Each entry below must be written out exactly, with pictures left out.
━━━━━━━━━━━━━━━━━━━━━━━━━━━━━━
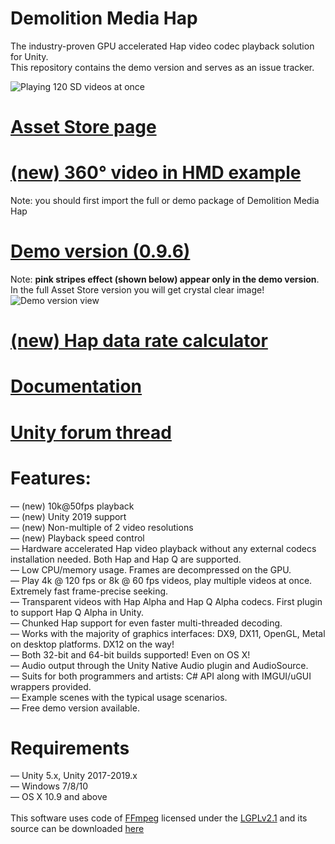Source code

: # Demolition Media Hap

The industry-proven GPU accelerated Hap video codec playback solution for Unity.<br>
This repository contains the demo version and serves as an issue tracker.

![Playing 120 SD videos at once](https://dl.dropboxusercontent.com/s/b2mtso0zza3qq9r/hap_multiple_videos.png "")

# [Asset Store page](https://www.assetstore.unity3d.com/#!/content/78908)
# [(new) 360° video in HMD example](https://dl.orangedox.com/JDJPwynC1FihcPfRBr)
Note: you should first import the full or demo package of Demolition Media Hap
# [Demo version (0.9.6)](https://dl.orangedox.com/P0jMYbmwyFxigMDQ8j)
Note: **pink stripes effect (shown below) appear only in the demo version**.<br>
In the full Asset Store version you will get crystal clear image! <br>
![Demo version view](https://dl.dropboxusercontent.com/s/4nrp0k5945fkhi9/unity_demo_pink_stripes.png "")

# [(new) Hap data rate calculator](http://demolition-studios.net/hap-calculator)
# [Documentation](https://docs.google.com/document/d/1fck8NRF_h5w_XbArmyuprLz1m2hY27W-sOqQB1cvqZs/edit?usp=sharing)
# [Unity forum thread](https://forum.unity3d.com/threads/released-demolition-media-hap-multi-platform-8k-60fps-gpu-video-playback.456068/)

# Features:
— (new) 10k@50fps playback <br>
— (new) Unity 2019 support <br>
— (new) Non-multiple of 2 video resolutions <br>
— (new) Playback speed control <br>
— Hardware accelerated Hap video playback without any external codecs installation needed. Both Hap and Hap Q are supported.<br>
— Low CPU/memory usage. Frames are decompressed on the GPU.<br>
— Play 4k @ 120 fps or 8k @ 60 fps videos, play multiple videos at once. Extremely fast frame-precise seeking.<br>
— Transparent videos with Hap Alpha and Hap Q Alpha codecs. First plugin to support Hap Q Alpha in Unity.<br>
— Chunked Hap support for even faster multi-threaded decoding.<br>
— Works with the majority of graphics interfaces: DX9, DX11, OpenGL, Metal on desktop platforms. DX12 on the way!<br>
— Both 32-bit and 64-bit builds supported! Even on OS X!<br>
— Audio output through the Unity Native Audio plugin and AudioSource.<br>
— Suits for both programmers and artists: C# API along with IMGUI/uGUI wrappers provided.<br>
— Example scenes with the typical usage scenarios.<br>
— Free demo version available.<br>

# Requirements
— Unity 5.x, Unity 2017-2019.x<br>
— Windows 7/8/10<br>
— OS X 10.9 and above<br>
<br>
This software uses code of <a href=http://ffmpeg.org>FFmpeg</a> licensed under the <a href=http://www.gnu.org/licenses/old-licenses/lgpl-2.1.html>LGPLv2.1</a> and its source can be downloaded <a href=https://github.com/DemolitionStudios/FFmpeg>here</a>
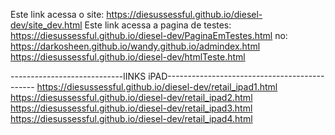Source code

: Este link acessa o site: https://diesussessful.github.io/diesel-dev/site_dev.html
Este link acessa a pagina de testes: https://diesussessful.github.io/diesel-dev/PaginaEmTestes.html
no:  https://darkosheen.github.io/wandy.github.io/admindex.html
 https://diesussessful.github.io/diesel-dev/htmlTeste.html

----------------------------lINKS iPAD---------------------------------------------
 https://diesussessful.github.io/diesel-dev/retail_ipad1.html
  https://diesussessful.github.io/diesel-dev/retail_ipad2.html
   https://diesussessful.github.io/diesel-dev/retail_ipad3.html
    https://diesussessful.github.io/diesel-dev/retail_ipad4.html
━━━━━━━━━━━━━━━━━━━━━━━━━━━━━━
### RESULT
Source code

: # Demolition Media Hap

The industry-proven GPU accelerated Hap video codec playback solution for Unity.<br>
This repository contains the demo version and serves as an issue tracker.

![Playing 120 SD videos at once](https://dl.dropboxusercontent.com/s/b2mtso0zza3qq9r/hap_multiple_videos.png "")

# [Asset Store page](https://www.assetstore.unity3d.com/#!/content/78908)
# [(new) 360° video in HMD example](https://dl.orangedox.com/JDJPwynC1FihcPfRBr)
Note: you should first import the full or demo package of Demolition Media Hap
# [Demo version (0.9.6)](https://dl.orangedox.com/P0jMYbmwyFxigMDQ8j)
Note: **pink stripes effect (shown below) appear only in the demo version**.<br>
In the full Asset Store version you will get crystal clear image! <br>
![Demo version view](https://dl.dropboxusercontent.com/s/4nrp0k5945fkhi9/unity_demo_pink_stripes.png "")

# [(new) Hap data rate calculator](http://demolition-studios.net/hap-calculator)
# [Documentation](https://docs.google.com/document/d/1fck8NRF_h5w_XbArmyuprLz1m2hY27W-sOqQB1cvqZs/edit?usp=sharing)
# [Unity forum thread](https://forum.unity3d.com/threads/released-demolition-media-hap-multi-platform-8k-60fps-gpu-video-playback.456068/)

# Features:
— (new) 10k@50fps playback <br>
— (new) Unity 2019 support <br>
— (new) Non-multiple of 2 video resolutions <br>
— (new) Playback speed control <br>
— Hardware accelerated Hap video playback without any external codecs installation needed. Both Hap and Hap Q are supported.<br>
— Low CPU/memory usage. Frames are decompressed on the GPU.<br>
— Play 4k @ 120 fps or 8k @ 60 fps videos, play multiple videos at once. Extremely fast frame-precise seeking.<br>
— Transparent videos with Hap Alpha and Hap Q Alpha codecs. First plugin to support Hap Q Alpha in Unity.<br>
— Chunked Hap support for even faster multi-threaded decoding.<br>
— Works with the majority of graphics interfaces: DX9, DX11, OpenGL, Metal on desktop platforms. DX12 on the way!<br>
— Both 32-bit and 64-bit builds supported! Even on OS X!<br>
— Audio output through the Unity Native Audio plugin and AudioSource.<br>
— Suits for both programmers and artists: C# API along with IMGUI/uGUI wrappers provided.<br>
— Example scenes with the typical usage scenarios.<br>
— Free demo version available.<br>

# Requirements
— Unity 5.x, Unity 2017-2019.x<br>
— Windows 7/8/10<br>
— OS X 10.9 and above<br>
<br>
This software uses code of <a href=http://ffmpeg.org>FFmpeg</a> licensed under the <a href=http://www.gnu.org/licenses/old-licenses/lgpl-2.1.html>LGPLv2.1</a> and its source can be downloaded <a href=https://github.com/DemolitionStudios/FFmpeg>here</a>
Source code

: Este link acessa o site: https://diesussessful.github.io/diesel-dev/site_dev.html
Este link acessa a pagina de testes: https://diesussessful.github.io/diesel-dev/PaginaEmTestes.html
no:  https://darkosheen.github.io/wandy.github.io/admindex.html
 https://diesussessful.github.io/diesel-dev/htmlTeste.html

----------------------------lINKS iPAD---------------------------------------------
 https://diesussessful.github.io/diesel-dev/retail_ipad1.html
  https://diesussessful.github.io/diesel-dev/retail_ipad2.html
   https://diesussessful.github.io/diesel-dev/retail_ipad3.html
    https://diesussessful.github.io/diesel-dev/retail_ipad4.html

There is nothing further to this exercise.